We used a previously published species distribution model to predict non-breeding distributions of thick-billed murres under different climate change scenarios (Patterson et al. 2021, Figure 1). The model was developed using geolocator tracks from 91 adult thick-billed murres tracked from a breeding colony on Coats Island, Nunavut (62.95ºN, 82.01ºW), collected over four annual cycles (2007-09, 2017-2019) (Patterson et al. 2021b). Full details on geolocator unit deployment and location estimates are outlined in Patterson et al. (2021). Location estimates were derived from light-level data using the R packages ‘TwGeos’ (Lisovski et al. 2016) and ‘probGLS’ (Merkel et al. 2016). Pseudo-absences representing habitat available to murres were randomly generated for ocean areas within a 200-1000 km envelope from all observed locations within the month of tracking at a 1:1 ratio of pseudo-absences to observations. Environmental conditions at observed locations were compared to environmental conditions at pseudo-absence locations paired by date. The model used daily time-varying environmental variables for sea surface temperature (SST, NOAA high-resolution SST, NOAA/OAR/ESRL PSL, https://psl.noaa.gov/), air temperature (NOAA Physical Sciences Laboratory NCEP/NCAR Reanalysis 1 https://psl.noaa.gov/data/gridded/data.ncep.reanalysis.pressure.html), sea ice concentration (NOAA high-resolution ice cover, NOAA/OAR/ESRL PSL, https://psl.noaa.gov/), and wind speed (NOAA Physical Sciences Laboratory NCEP/NCAR Reanalysis 1 https://psl.noaa.gov/data/gridded/data.ncep.reanalysis.pressure.html), as well as fixed predictors for bathymetry (ETOPO1 Global Relief Model, www.ngdc.noaa.gov/mgg/global/), slope, distance from colony, and day of year. All predictor variables were standardized to a common 0.25º x 0.25º raster resolution. The SDM was fit with a random forest, using the ‘ranger’ package (Wright & Ziegler 2017), to estimate probability of occurrence as a function of environmental conditions throughout the non-breeding season (Sept 1-May 31). Distance from colony and SST had the greatest influence on murre distributions (see Fig 2, Patterson et al 2021). From this fitted model we predicted expected distributions under different future environmental conditions (see below). A complete description of original SDM development is provided in Patterson et al. (2021).
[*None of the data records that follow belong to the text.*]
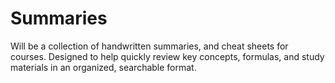 # Summaries
Will be a collection of handwritten summaries, and cheat sheets for courses. Designed to help quickly review key concepts, formulas, and study materials in an organized, searchable format.
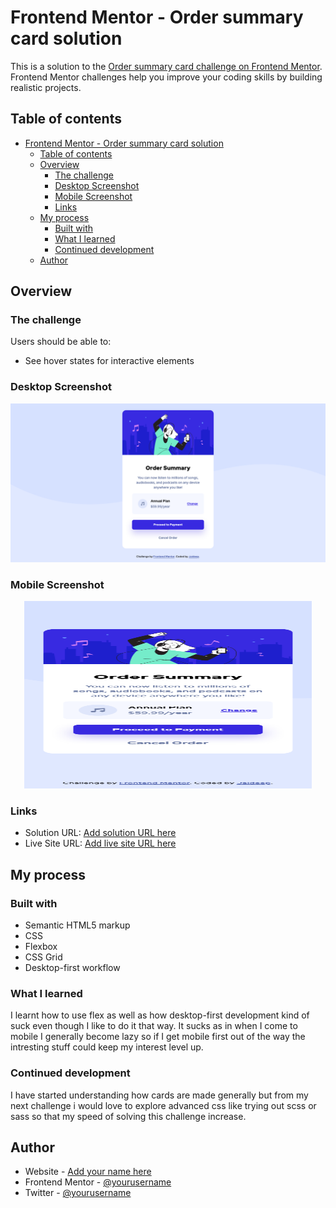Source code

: # Frontend Mentor - Order summary card solution

This is a solution to the [Order summary card challenge on Frontend Mentor](https://www.frontendmentor.io/challenges/order-summary-component-QlPmajDUj). Frontend Mentor challenges help you improve your coding skills by building realistic projects.

## Table of contents

- [Frontend Mentor - Order summary card solution](#frontend-mentor---order-summary-card-solution)
  - [Table of contents](#table-of-contents)
  - [Overview](#overview)
    - [The challenge](#the-challenge)
    - [Desktop Screenshot](#desktop-screenshot)
    - [Mobile Screenshot](#mobile-screenshot)
    - [Links](#links)
  - [My process](#my-process)
    - [Built with](#built-with)
    - [What I learned](#what-i-learned)
    - [Continued development](#continued-development)
  - [Author](#author)

## Overview

### The challenge

Users should be able to:

-   See hover states for interactive elements

### Desktop Screenshot

![Desktop](Screenshots/screenshot-desktop.png)

### Mobile Screenshot

<p align="center">
  <img width="460" height="300" src="Screenshots/screenshot-mobile.png">
</p>

### Links

-   Solution URL: [Add solution URL here](https://www.frontendmentor.io/solutions/responsive-order-summary-card-challenge-using-css-VxJ-UEC7m)
-   Live Site URL: [Add live site URL here](https://order-summary-card-bglvqyx3e-jaideepguntupalli.vercel.app)

## My process

### Built with

-   Semantic HTML5 markup
-   CSS
-   Flexbox
-   CSS Grid
-   Desktop-first workflow

### What I learned

I learnt how to use flex as well as how desktop-first development kind of suck even though I like to do it that way. It sucks as in when I come to mobile I generally become lazy so if I get mobile first out of the way the intresting stuff could keep my interest level up.

### Continued development

I have started understanding how cards are made generally but from my next challenge i would love to explore advanced css like trying out scss or sass so that my speed of solving this challenge increase.

## Author

-   Website - [Add your name here](https://blog.jaideepguntupalli.com)
-   Frontend Mentor - [@yourusername](https://www.frontendmentor.io/profile/JaideepGuntupalli)
-   Twitter - [@yourusername](https://www.twitter.com/gjdeep)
All models participating in CMIP6 run a historical experiment using observed values for greenhouse gasses and other climate drivers over the period 1850-2014 (Eyring et al. 2016). These historical simulations are used to assess how well models simulate climate, document model characteristics, and ensure continuity across phases of CMIP (Eyring et al. 2016, O’Neill et al. 2016). We used the historical simulations from nine candidate models to determine which models gave credible historical distributions relative to our SDM predictions from the period for which remote sensing observations are available (1982-2014). We considered these nine CMIP6 models: ACCESS-CM2 (Dix et al. 2019), CanESM5 (Swart et al. 2019), CMCC (Lovato & Peano 2020a), EC-Earth3 (EC-Earth Consortium 2019), MIROC6 (Tatebe & Watanabe 2018), MPI-ESM (Wieners et al. 2019d), MRI-ESM2-0 (Yukimoto et al. 2019a), NorESM2-LM (Seland et al. 2019), and NorESM2-MM (Bentsen et al. 2019). These models were chosen because each predicted four relevant environmental variables (SST, air temperature, sea ice concentration, windspeed) at a daily frequency at a nominal spatial resolution of 100 km. CMIP6 data were obtained from https://esgf-node.llnl.gov/search/cmip6/.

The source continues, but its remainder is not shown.